Open Pavelsky89 opened 6 days ago
Thanks for reporting the issue. We'll investigate soon. #1550 should address the immediate issue but we'll want to understand why this is a breaking change.
I just tried to start up a pure kafka broker v3.8.1 without kroxy in between, and the producer and consumer with v3.9.0 can successfully write/read from the v3.8.1 brokers. So, Kafka should have done the api version negotiation correctly.
https://issues.apache.org/jira/browse/KAFKA-17011 (part of Kafka 3.9.0) introduced the new version of the ApiVersion (v4). Kroxylicious unconditionally decodes ApiVersion request and response so it must reserialise them before forwarding.. The codec used by Kroxylicious doesn't know how to serialise version 4 response.
org.apache.kafka.common.message.ApiVersionsResponseData.ApiVersion#addSize
if (_version > 3) {
throw new UnsupportedVersionException("Can't size version " + _version + " of ApiVersion");
} else {
In @Pavelsky89 case
We aim for Kroxylicious uphold the bidirectional compatibility pledge made by Kafka itself so what @Pavelsky89 is doing ought to work.
I think the issue here is the handling of the v4 request. The proxy is in effect lying when it forwards the v4 request. It is actually v3 request with just with the version number set badly.

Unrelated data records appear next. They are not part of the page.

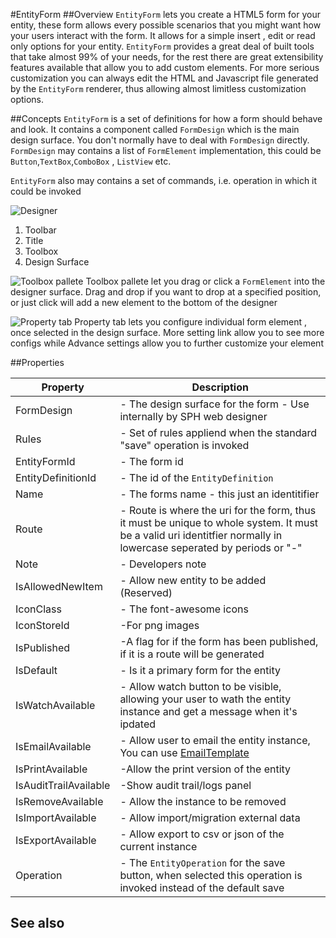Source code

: #EntityForm
##Overview
`EntityForm` lets you create a HTML5 form for your entity, these form allows every possible scenarios that you might want how your users interact with the form. It allows for a simple insert , edit or read only options for your entity. `EntityForm` provides a great deal of built tools that take almost 99% of your needs, for the rest there are great extensibility features available that allow you to add custom elements. For more serious customization you can always edit the HTML and Javascript file generated by the `EntityForm` renderer, thus allowing almost limitless customization options.

##Concepts
`EntityForm` is a set of definitions for how a form should behave and look. It contains a component called `FormDesign` which is the main design surface. You don't normally have to deal with `FormDesign` directly. `FormDesign` may contains a list of `FormElement` implementation, this could be `Button`,`TextBox`,`ComboBox` , `ListView` etc.

`EntityForm` also may contains a set of commands, i.e. operation in which it could be invoked

![Designer](http://i.imgur.com/NVQLZKm.png)

1. Toolbar
2. Title
3. Toolbox
4. Design Surface



![Toolbox pallete](http://i.imgur.com/mXK17LN.png)
Toolbox pallete let you drag or click a `FormElement` into the designer surface. Drag and drop if you want to drop at a specified position, or just click will add a new element to the bottom of the designer 

![Property tab](http://i.imgur.com/NKpgQs5.png)
Property tab lets you configure individual form element , once selected in the design surface. More setting link allow you to see more configs while Advance settings allow you to further customize your element

##Properties
<table class="table table-condensed table-bordered">
    <thead>
<tr>
<th>Property</th>
<th>Description</th>
</tr>
</thead>
<tbody>
<tr><td>FormDesign</td><td> - The design surface for the form - Use internally by SPH web designer </td></tr>
<tr><td>Rules</td><td> - Set of rules appliend when the standard "save" operation is invoked</td></tr>
<tr><td>EntityFormId</td><td> - The form id</td></tr>
<tr><td>EntityDefinitionId</td><td> - The id of the <code>EntityDefinition</code> </td></tr>
<tr><td>Name</td><td> - The forms name - this just an identitifier</td></tr>
<tr><td>Route</td><td> - Route is where the uri for the form, thus it must be unique to whole system. It must be a valid uri identitfier normally in lowercase seperated by periods or "-"</td></tr>
<tr><td>Note</td><td> - Developers note</td></tr>
<tr><td>IsAllowedNewItem</td><td> - Allow new entity to be added (Reserved) </td></tr>
<tr><td>IconClass</td><td> - The font-awesome icons</td></tr>
<tr><td>IconStoreId</td><td> -For png images</td></tr>
<tr><td>IsPublished</td><td> -A flag for if the form has been published, if it is a route will be generated</td></tr>
<tr><td>IsDefault</td><td> - Is it a primary form for the entity</td></tr>
<tr><td>IsWatchAvailable</td><td> - Allow watch button to be visible, allowing your user to wath the entity instance and get a message when it's ipdated </td></tr>
<tr><td>IsEmailAvailable</td><td> - Allow user to email the entity instance, You can use <a href="EmailTemplate.html">EmailTemplate</a> </td></tr>
<tr><td>IsPrintAvailable</td><td> -Allow the print version of the entity </td></tr>
<tr><td>IsAuditTrailAvailable</td><td> -Show audit trail/logs panel </td></tr>
<tr><td>IsRemoveAvailable</td><td> - Allow the instance to be removed</td></tr>
<tr><td>IsImportAvailable</td><td> - Allow import/migration external data</td></tr>
<tr><td>IsExportAvailable</td><td> - Allow export to csv or json of the current instance</td></tr>
<tr><td>Operation</td><td> - The <code>EntityOperation</code> for the save button, when selected this operation is invoked instead of the default save </td></tr>
</tbody></table>



## See also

I think it would be preferable if the proxy clamped the version number of the request to the highest it supports. If we do that the broker will see a v3 request and return a v3 response, which will reserialise okay. The Apache Kafka client seems to permit the arrival of the v3 response in response to its v4 request okay, however this approach would technically break the spec. I didn't check the other common Kafka clients.
https://kafka.apache.org/protocol.html#protocol_compatibility
The server will reject requests with a version it does not support, and will always respond to the client with exactly the protocol format it expects based on the version it included in its request.
The proxy could change the version of the ApiVersion response back match the client's request, however this might mean that the client see unexpectedly null fields (in the case where the new version added more fields). This might be worse.
WDYAT?
@tombentley @SamBarker @showuon
https://issues.apache.org/jira/browse/KAFKA-17011 (3.9.0) introduced the new version of the ApiVersion (v4).
does that mean 3.9.0 is simply not supported by 0.9.0 proxy ?
Sorry you replied to a half written comment. Yes, it is a defect. We should have a fix soon.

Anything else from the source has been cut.